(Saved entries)
----

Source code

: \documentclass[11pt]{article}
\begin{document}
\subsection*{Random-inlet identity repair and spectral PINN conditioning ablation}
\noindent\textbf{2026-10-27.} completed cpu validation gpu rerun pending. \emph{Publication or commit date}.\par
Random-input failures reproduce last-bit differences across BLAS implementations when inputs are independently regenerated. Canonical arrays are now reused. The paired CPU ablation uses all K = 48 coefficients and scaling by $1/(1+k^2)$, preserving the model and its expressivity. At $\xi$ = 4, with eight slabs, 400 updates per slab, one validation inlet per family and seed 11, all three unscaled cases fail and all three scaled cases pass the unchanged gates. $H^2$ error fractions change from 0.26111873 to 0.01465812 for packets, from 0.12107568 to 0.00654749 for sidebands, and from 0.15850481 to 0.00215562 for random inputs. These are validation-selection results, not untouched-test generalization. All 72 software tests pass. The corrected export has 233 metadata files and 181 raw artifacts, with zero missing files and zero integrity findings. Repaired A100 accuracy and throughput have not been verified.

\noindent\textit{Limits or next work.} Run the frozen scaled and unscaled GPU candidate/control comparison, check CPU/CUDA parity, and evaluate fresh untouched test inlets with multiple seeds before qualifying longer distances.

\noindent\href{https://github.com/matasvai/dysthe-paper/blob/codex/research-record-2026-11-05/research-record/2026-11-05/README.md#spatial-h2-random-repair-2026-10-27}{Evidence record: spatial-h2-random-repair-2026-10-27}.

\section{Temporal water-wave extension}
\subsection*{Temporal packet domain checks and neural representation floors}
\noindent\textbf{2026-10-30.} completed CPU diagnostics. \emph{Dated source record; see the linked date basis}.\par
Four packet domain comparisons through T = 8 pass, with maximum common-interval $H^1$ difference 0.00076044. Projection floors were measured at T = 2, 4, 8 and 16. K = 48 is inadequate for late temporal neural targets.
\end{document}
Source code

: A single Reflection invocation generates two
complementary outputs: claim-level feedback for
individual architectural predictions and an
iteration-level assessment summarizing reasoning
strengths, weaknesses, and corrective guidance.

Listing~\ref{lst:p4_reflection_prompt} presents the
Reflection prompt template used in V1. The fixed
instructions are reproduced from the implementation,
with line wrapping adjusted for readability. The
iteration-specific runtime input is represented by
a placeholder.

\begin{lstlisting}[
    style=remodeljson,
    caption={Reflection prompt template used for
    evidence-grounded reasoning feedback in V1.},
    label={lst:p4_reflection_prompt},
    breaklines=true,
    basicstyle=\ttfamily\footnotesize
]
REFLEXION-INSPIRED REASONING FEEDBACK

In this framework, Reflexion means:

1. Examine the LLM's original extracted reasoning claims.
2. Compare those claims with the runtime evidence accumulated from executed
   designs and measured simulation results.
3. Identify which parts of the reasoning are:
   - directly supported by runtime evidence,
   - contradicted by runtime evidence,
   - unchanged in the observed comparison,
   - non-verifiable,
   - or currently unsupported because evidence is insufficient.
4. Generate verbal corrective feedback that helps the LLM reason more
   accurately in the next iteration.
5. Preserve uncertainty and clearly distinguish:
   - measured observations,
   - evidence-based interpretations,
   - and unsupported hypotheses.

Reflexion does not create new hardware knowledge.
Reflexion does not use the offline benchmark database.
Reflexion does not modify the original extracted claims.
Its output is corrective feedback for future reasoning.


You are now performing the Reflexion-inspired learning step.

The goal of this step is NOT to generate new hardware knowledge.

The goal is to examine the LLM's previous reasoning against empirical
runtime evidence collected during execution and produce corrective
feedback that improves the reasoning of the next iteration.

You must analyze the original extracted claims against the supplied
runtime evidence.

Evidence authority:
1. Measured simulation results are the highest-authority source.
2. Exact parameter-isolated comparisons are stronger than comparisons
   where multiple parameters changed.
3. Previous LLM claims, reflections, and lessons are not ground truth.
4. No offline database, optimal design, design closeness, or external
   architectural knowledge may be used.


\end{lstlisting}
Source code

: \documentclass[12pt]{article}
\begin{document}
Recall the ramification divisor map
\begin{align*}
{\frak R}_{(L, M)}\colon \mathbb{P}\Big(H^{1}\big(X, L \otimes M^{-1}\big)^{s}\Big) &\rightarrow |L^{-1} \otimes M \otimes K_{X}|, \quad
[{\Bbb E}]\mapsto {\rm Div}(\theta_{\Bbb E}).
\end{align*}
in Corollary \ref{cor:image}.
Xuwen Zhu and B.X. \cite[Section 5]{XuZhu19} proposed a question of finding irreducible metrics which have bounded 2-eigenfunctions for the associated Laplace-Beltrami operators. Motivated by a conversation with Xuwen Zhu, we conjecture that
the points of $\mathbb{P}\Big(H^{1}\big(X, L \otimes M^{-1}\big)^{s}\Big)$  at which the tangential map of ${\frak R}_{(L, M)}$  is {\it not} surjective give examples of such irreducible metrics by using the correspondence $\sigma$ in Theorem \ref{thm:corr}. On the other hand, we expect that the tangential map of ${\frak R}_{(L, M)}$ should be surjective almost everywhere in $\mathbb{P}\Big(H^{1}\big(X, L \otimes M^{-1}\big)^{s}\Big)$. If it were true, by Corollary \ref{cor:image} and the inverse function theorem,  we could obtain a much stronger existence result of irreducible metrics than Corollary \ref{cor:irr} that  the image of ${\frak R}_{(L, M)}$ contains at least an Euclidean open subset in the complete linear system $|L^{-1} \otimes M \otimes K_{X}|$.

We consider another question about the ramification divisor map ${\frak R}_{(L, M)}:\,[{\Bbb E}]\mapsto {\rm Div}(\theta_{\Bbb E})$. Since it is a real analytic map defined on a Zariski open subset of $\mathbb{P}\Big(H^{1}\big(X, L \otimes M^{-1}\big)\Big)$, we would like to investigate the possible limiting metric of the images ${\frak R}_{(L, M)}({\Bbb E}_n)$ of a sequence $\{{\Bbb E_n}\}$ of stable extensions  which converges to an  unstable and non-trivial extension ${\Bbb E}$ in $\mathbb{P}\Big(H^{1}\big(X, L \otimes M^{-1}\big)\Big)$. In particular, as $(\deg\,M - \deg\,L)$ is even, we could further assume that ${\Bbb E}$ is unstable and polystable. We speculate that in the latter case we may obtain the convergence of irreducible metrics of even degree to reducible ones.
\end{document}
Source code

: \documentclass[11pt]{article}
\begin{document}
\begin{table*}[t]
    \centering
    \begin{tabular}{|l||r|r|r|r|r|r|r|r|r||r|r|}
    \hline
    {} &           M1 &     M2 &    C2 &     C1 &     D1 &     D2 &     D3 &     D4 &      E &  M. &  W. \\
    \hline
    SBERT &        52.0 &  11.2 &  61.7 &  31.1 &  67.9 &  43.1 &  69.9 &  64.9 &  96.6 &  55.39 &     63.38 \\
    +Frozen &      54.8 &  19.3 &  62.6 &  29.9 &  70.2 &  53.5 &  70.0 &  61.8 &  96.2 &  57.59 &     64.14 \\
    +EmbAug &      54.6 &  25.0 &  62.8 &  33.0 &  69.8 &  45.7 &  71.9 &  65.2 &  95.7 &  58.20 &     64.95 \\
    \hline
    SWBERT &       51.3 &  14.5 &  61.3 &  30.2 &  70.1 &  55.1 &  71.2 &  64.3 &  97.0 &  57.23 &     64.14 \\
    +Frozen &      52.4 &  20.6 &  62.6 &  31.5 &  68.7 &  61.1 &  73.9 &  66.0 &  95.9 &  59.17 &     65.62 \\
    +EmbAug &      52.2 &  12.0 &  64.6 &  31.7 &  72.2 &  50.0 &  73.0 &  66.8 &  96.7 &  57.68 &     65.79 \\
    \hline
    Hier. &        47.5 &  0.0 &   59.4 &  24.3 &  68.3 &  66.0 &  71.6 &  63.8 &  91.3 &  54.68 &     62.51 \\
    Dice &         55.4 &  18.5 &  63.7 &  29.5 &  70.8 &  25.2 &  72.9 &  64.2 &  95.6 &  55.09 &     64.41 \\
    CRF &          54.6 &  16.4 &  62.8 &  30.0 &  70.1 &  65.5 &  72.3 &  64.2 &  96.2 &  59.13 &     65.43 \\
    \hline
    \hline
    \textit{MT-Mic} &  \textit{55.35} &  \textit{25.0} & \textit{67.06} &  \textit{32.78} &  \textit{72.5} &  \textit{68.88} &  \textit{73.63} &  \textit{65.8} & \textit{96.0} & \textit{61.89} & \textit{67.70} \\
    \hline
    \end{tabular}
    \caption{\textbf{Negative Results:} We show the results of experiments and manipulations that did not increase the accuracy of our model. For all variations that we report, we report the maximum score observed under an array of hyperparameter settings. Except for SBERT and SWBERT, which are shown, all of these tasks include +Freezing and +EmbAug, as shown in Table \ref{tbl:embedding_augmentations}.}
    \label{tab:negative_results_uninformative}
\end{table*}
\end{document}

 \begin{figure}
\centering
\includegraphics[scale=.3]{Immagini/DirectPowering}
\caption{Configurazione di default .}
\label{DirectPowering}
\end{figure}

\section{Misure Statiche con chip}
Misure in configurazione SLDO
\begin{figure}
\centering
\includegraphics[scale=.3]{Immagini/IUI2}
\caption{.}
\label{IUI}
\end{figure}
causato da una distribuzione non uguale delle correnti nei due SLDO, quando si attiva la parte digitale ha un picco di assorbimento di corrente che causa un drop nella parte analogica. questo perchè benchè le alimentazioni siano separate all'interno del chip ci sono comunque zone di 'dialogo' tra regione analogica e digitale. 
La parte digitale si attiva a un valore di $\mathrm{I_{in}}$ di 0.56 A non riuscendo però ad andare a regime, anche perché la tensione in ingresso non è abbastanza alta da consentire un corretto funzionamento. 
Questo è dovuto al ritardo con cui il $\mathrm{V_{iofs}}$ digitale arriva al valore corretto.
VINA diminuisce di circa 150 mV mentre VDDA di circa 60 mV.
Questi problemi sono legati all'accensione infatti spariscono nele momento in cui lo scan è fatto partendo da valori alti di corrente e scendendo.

----

### Requirement:
The string "than" may appear in lines of the entries above. Say how many such lines there are, as a number only.

### Result for this task:
2